Selepas itu Heiho dibubarkan, dan dibentuklah Pembela Tanah Air atau yang sering disebut PETA. Nyoto muda dipindahkan ke PETA bersama orang-orang pribumi lainnya. Pembentukan PETA merupakan salah satu janji Kekaisaran Jepang untuk membantu bangsa Indonesia untuk mempersiapkan kemerdekaannya sebagai saudara tua bangsa Indonesia.
Ketika di PETA kata Nyoto, beberapa temannya mati lantaran kurangnya gizi makanan untuk prajurit, sementara pendidikan dan latihan dilalui cukup keras. Ia bersyukur bisa bertahan hidup ketika itu.
“Kebanyakan pasukan mati kelaparan. Sisanya akibat muntaber atau penyakit malaria yang tak sembuh-sembuh. Makan sedikit sedangkan kerjanya ditekan untuk keras. Saya Alhamdulillah masih bisa hidup waktu itu walaupun memang sudah mikir akan mati juga,” tuturnya.
Pasca kemerdekaan tentara PETA pun dibubarkan, para prajurit kemudian masuk dalam Badan Keamanan Rakyat. Di organ militer pertama bentukan pemerintah Indonesia inilah Nyoto mengabdikan dirinya untuk republik yang ia citakan sejak dulu.
(KLIK JUGA: Sejarah Pilu Yang Terlupakan di Riau)

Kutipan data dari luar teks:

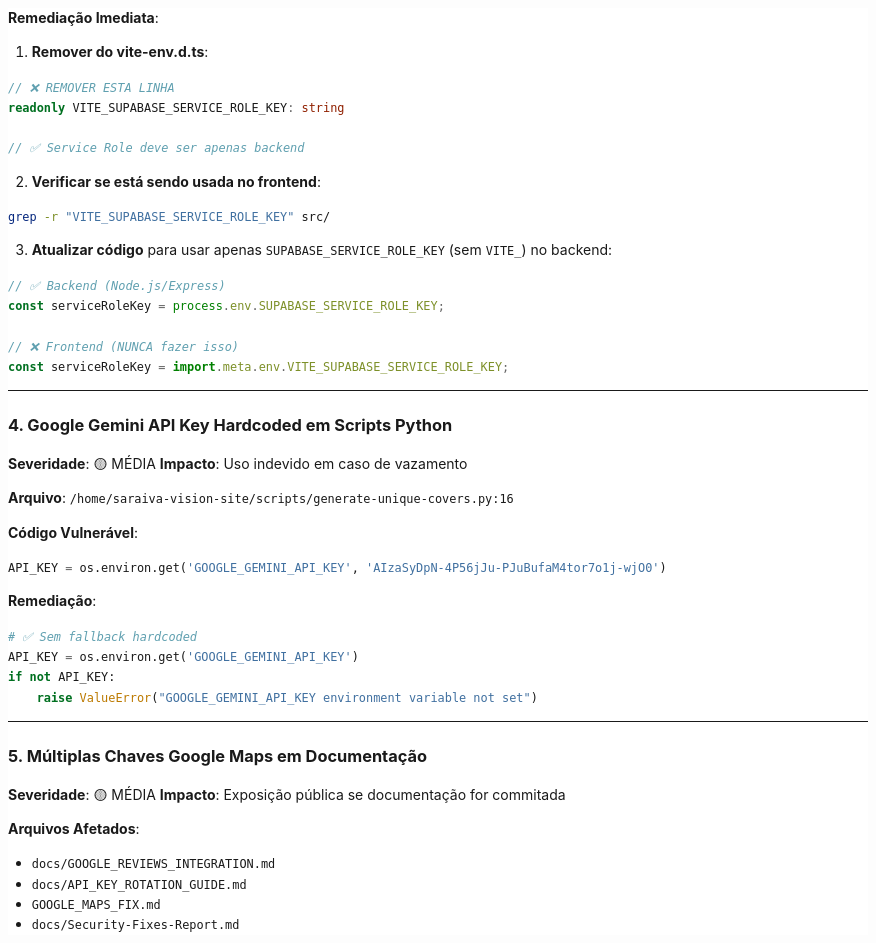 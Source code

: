 **Remediação Imediata**:
1. **Remover do vite-env.d.ts**:
```typescript
// ❌ REMOVER ESTA LINHA
readonly VITE_SUPABASE_SERVICE_ROLE_KEY: string

// ✅ Service Role deve ser apenas backend
```

2. **Verificar se está sendo usada no frontend**:
```bash
grep -r "VITE_SUPABASE_SERVICE_ROLE_KEY" src/
```

3. **Atualizar código** para usar apenas `SUPABASE_SERVICE_ROLE_KEY` (sem `VITE_`) no backend:
```javascript
// ✅ Backend (Node.js/Express)
const serviceRoleKey = process.env.SUPABASE_SERVICE_ROLE_KEY;

// ❌ Frontend (NUNCA fazer isso)
const serviceRoleKey = import.meta.env.VITE_SUPABASE_SERVICE_ROLE_KEY;
```

---

### 4. Google Gemini API Key Hardcoded em Scripts Python
**Severidade**: 🟡 MÉDIA
**Impacto**: Uso indevido em caso de vazamento

**Arquivo**: `/home/saraiva-vision-site/scripts/generate-unique-covers.py:16`

**Código Vulnerável**:
```python
API_KEY = os.environ.get('GOOGLE_GEMINI_API_KEY', 'AIzaSyDpN-4P56jJu-PJuBufaM4tor7o1j-wjO0')
```

**Remediação**:
```python
# ✅ Sem fallback hardcoded
API_KEY = os.environ.get('GOOGLE_GEMINI_API_KEY')
if not API_KEY:
    raise ValueError("GOOGLE_GEMINI_API_KEY environment variable not set")
```

---

### 5. Múltiplas Chaves Google Maps em Documentação
**Severidade**: 🟡 MÉDIA
**Impacto**: Exposição pública se documentação for commitada

**Arquivos Afetados**:
- `docs/GOOGLE_REVIEWS_INTEGRATION.md`
- `docs/API_KEY_ROTATION_GUIDE.md`
- `GOOGLE_MAPS_FIX.md`
- `docs/Security-Fixes-Report.md`
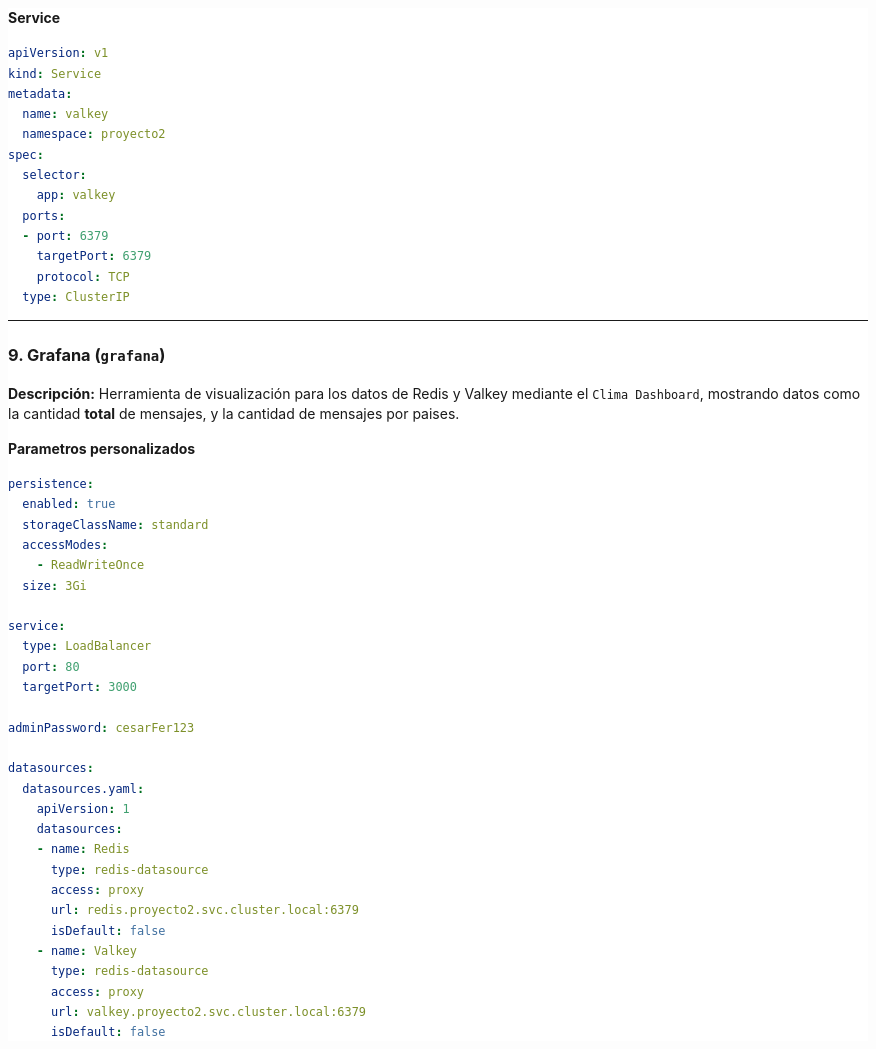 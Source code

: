 **Service**
```yaml
apiVersion: v1
kind: Service
metadata:
  name: valkey
  namespace: proyecto2
spec:
  selector:
    app: valkey
  ports:
  - port: 6379
    targetPort: 6379
    protocol: TCP
  type: ClusterIP
```

---

### 9. Grafana (`grafana`)

**Descripción:** Herramienta de visualización para los datos de Redis y Valkey mediante el `Clima Dashboard`, mostrando datos como la cantidad **total** de mensajes, y la cantidad de mensajes por paises.

**Parametros personalizados**
```yaml
persistence:
  enabled: true
  storageClassName: standard
  accessModes:
    - ReadWriteOnce
  size: 3Gi

service:
  type: LoadBalancer
  port: 80
  targetPort: 3000

adminPassword: cesarFer123

datasources:
  datasources.yaml:
    apiVersion: 1
    datasources:
    - name: Redis
      type: redis-datasource
      access: proxy
      url: redis.proyecto2.svc.cluster.local:6379
      isDefault: false
    - name: Valkey
      type: redis-datasource
      access: proxy
      url: valkey.proyecto2.svc.cluster.local:6379
      isDefault: false
```
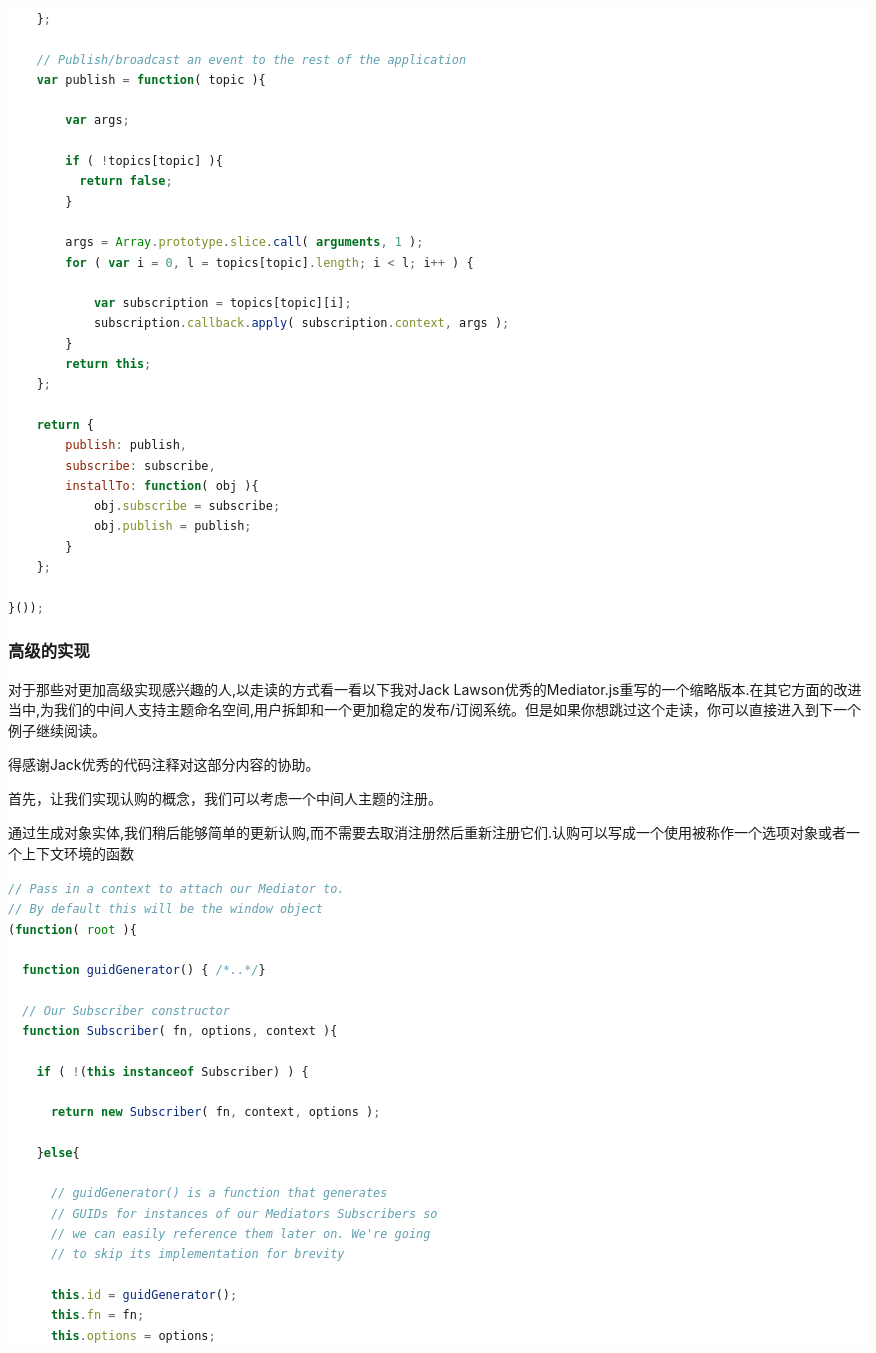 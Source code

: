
 ```js
    };

    // Publish/broadcast an event to the rest of the application
    var publish = function( topic ){

        var args;

        if ( !topics[topic] ){
          return false;
        }

        args = Array.prototype.slice.call( arguments, 1 );
        for ( var i = 0, l = topics[topic].length; i < l; i++ ) {

            var subscription = topics[topic][i];
            subscription.callback.apply( subscription.context, args );
        }
        return this;
    };

    return {
        publish: publish,
        subscribe: subscribe,
        installTo: function( obj ){
            obj.subscribe = subscribe;
            obj.publish = publish;
        }
    };

}());
```
### 高级的实现
对于那些对更加高级实现感兴趣的人,以走读的方式看一看以下我对Jack Lawson优秀的Mediator.js重写的一个缩略版本.在其它方面的改进当中,为我们的中间人支持主题命名空间,用户拆卸和一个更加稳定的发布/订阅系统。但是如果你想跳过这个走读，你可以直接进入到下一个例子继续阅读。

得感谢Jack优秀的代码注释对这部分内容的协助。

首先，让我们实现认购的概念，我们可以考虑一个中间人主题的注册。

通过生成对象实体,我们稍后能够简单的更新认购,而不需要去取消注册然后重新注册它们.认购可以写成一个使用被称作一个选项对象或者一个上下文环境的函数
```js
// Pass in a context to attach our Mediator to.
// By default this will be the window object
(function( root ){

  function guidGenerator() { /*..*/}

  // Our Subscriber constructor
  function Subscriber( fn, options, context ){

    if ( !(this instanceof Subscriber) ) {

      return new Subscriber( fn, context, options );

    }else{

      // guidGenerator() is a function that generates
      // GUIDs for instances of our Mediators Subscribers so
      // we can easily reference them later on. We're going
      // to skip its implementation for brevity

      this.id = guidGenerator();
      this.fn = fn;
      this.options = options;
```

Awalya ia ditempatkan di Surabaya. Agresi Militer I yang dilancarkan tentara Belanda pada Juli 1947 menjadi pengalaman pertama baginya berperang melawan penjajah. Beruntung, pengalaman di Heiho dan PETA membuat Nyoto tidak terlalu gugup menghadapi peperangan di bawah komando Jendral Soedirman.
“Waktu itu rasanya campur aduklah. Antara gugup, takut, semangat, dan marah. Intruksi dari Jendral Dirman (Soedirman) waktu itu perintahkan semua prajurit BKR yang mau ikut berperang segera masuk hutan dan lereng gunung. Pak Dirman bilang kita semua mesti melawan Belanda yang terkutuk itu,” ungkapnya penuh semangat mengenang pengalamannya.
Nyoto dan prajurit lainnya merangsek masuk hutan. Lalu melakukan perang gerilya sepanjang tahun untuk melawan Belanda. Perang Gerilya ini diterapkan oleh Jendral Soedirman sebagai pertimbangan atas timpangnya kekuatan militer belanda dan republik yang sangat jauh berbeda.
“Kita jelas kalah kalau kita lakukan perang jarak dekat. Makanya waktu itu Pak Dirman bilang kalau semuanya mesti nyebar ke gunung-gungung dan hutan-hutan, kemudian lakukan perang di malam hari, saat tentara belanda istirahat,” ucap lelaki tua berkacamata ini.
Akhir tahun 1947, Jendral Soedirman berkunjung ke Surabaya secara sembunyi-sembunyi. Itulah pertama kalinya Nyoto bertemu sang Jendral.
(BACA JUGA: 11 Agustus Jadi Hari Veteran Nasional)
"Di sana ia memberikan semangat dan menggelorakan perang jihad untuk membela tanah air sampai titik darah penghabisan,” tambah ayah beranak delapan ini.
Peperangan melawan Belanda di Surabaya menjadi pengalaman tak terlupakan bagi Nyoto. Ia turut serta menghabisi tentara Belanda. Dengan granat tangan, ia menewaskan banyak tentara Belanda ketika itu. Batinnya berkecamuk, pengalaman itu terkadang membuatnya merasa berdosa karena membunuh. Namun ia sadar, apa yang diperbuat itu demi membela tanah airnya.
“Ada sekitar belasan orang yang mati waktu granat saya lemparkan ke mereka. Sampai sekarang kadang saya merasa berdosa. Makanya tak pernah saya tinggalkan solat sampai sekarang. Ya..semoga saja Allah SWT mengampuni dosa saya,” ujarnya.
Kemudian Nyoto pun kerap dipindah tugaskan hingga ke Medan. Terakhir dia menetap di Pekanbaru, berdinas di Korem 031/Wirabima dengan pangkat terakhir Sersan Mayor.
Sebagai seorang veteran, ia hanya berpesan kepada generasi muda agar tidak melupakan sejarah dan perjuangan para pahlawan. "Karena tanpa para pahlawan, mustahil kita bisa menikmati kemerdekaan hingga sekarang," tegasnya.